Following the usual Reinforcement Learning fashion, the agent will be asked fo an action by calling the take_action(...) function. Operationally, calling this function is equivalent to sampling an action from the agent's policy. The handle_experience(...) function is called after the environment processes the agent(s) actions, and feeds a single "experience" to the agent to be processed. We recommend that the agent implementes the logic to call its underlying algorithm to update its policy inside of this function. Finally, the clone(...) function can be implemented to create a clone of the agent, useful in self-play training. A deep copy is encouraged, using the copy.deepcopy method from the copy built-in python module.

It's very important that the build_AlgorithmX_Agent(task, config, agent_name) maintains that function signature, as it gives us a common interface to generate agents with a variety of underlying RL algorithms.

It is inside of this function that you can inspect the task object parameter to decide how to initialize the agent and its underlying algorithm. The example above uses the task.observation_dim and task.action_dim as input to the AlgorithmX, which in turn will generate a neural network with an input / output dimension of the same value as the task's action / observation space. Depending on the task.observation_type and task.action_type you may want to change the topology of the underlying neural networks. For instance, for a Discrete action space, you may want to use a categorical distribution, but a Continuous action space may require to place a Gaussian distribution over each action dimension (look at PPO for an example of this).

1.2: Add to the existing regym/rl_algorithms/agents/__init__.py an import to both the new agent class and it's build function. In other words, add:

from .algorithmX_agent import build_AlgorithmX_Agent, AlgorithmXAgent

2 Add a new algorithm

2.1 Add a new AlgorithmX module inside the existing regym/rl_algorithms/ (e.g a create directory regym/rl_algorithms/AlgorithmX/)

2.2 The next part will be the most time consuming one. Here we need to code up AlgorithmX. We recommend to create an AlgorithmX class inside of the regym.rl_algorithms.AlgorithmX submodule. This class should hold a model, which will represent the policy (and perhaps also the value network, if AlgorithmX is a value based RL algorithm).

We have so far used PyTorch as a deep learning framework, and hence our models are torch.nn.Module objects. However, regym allows for any deep learning frameworks.
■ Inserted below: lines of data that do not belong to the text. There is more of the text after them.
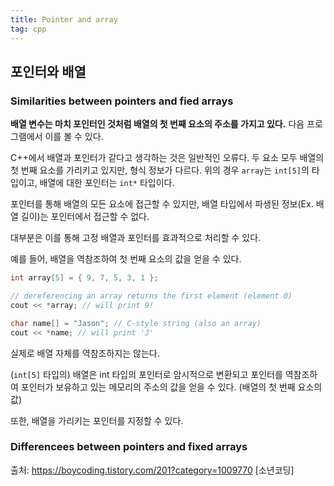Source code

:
 ```yaml
---
title: Pointer and array
tag: cpp
---
```




## 포인터와 배열

### Similarities between pointers and fied arrays

**배열 변수는 마치 포인터인 것처럼 배열의 첫 번째 요소의 주소를 가지고 있다.** 다음 프로그램에서 이를 볼 수 있다.

C++에서 배열과 포인터가 같다고 생각하는 것은 일반적인 오류다. 두 요소 모두 배열의 첫 번째 요소를 가리키고 있지만, 형식 정보가 다르다. 위의 경우 `array`는 `int[5]`의 타입이고, 배열에 대한 포인터는 `int*` 타입이다.

포인터를 통해 배열의 모든 요소에 접근할 수 있지만, 배열 타입에서 파생된 정보(Ex. 배열 길이)는 포인터에서 접근할 수 없다.

대부분은 이를 통해 고정 배열과 포인터를 효과적으로 처리할 수 있다.

예를 들어, 배열을 역참조하여 첫 번째 요소의 값을 얻을 수 있다.

```cpp
int array[5] = { 9, 7, 5, 3, 1 };

// dereferencing an array returns the first element (element 0)
cout << *array; // will print 9!

char name[] = "Jason"; // C-style string (also an array)
cout << *name; // will print 'J'
```

실제로 배열 자체를 역참조하지는 않는다. 

(`int[5]` 타입의) 배열은 int 타입의 포인터로 암시적으로 변환되고 포인터를 역참조하여 포인터가 보유하고 있는 메모리의 주소의 값을 얻을 수 있다. (배열의 첫 번째 요소의 값)

또한, 배열을 가리키는 포인터를 지정할 수 있다.



### Differencees between pointers and fixed arrays





출처: https://boycoding.tistory.com/201?category=1009770 [소년코딩]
Finally, we recommend that, during AlgorithmXAgent.handle_experience(...) function, the function AlgorithmX.train(...) is called. The REINFORCE algorithm calls this function after a given number of finished episodes. PPO calls this function after a certain number of timesteps have elapsed. What this means is that each algorithm will trigger a policy update (a train operation) under different conditions. Regardless, this call always happens inside of the agent's handle_experience(...) function.

# This file path: `regym/rl_algorithms/AlgorithmX/algorithmx.py`
class AlgorithmX():

    def __init__(self, observation_dim, action_dim, learning_rate):
        self.model = CoolNeuralNetwork(input_dim=observation_dim,
                                       output_dim=action_dim, lr=learning_rate)

    def train(self, args):
        pass

2.3 Create regym/rl_algorithms/AlgorithmX/__init__.py containing:

from .algorithmx import AlgorithmX

Now our algorithmX_agent.py module will be able to import AlgorithmX.

3 Use regym's test suite. (TODO)

Future versions of regym will include an algorithm agnostic which will test whether the build_X_Agent(...) function is compatible with a variety of environments, whether it can learn to solve these and whether or not it's behaviour is deterministic under certain fixed seeds.

4 Ensure that the agent can be accessed through the regym.rl_algorithms submodule

Try launching the jupyter notebook getting-started, but replace the imported build_PPO_Agent(...) function with the build_AlgorithmX_Agent(...) function you've implemented (remember to pass the correct hyperparameter dictionary!). Can your agent solve the CartPole environment?

If so. Well done! And thank you for contributing to regym!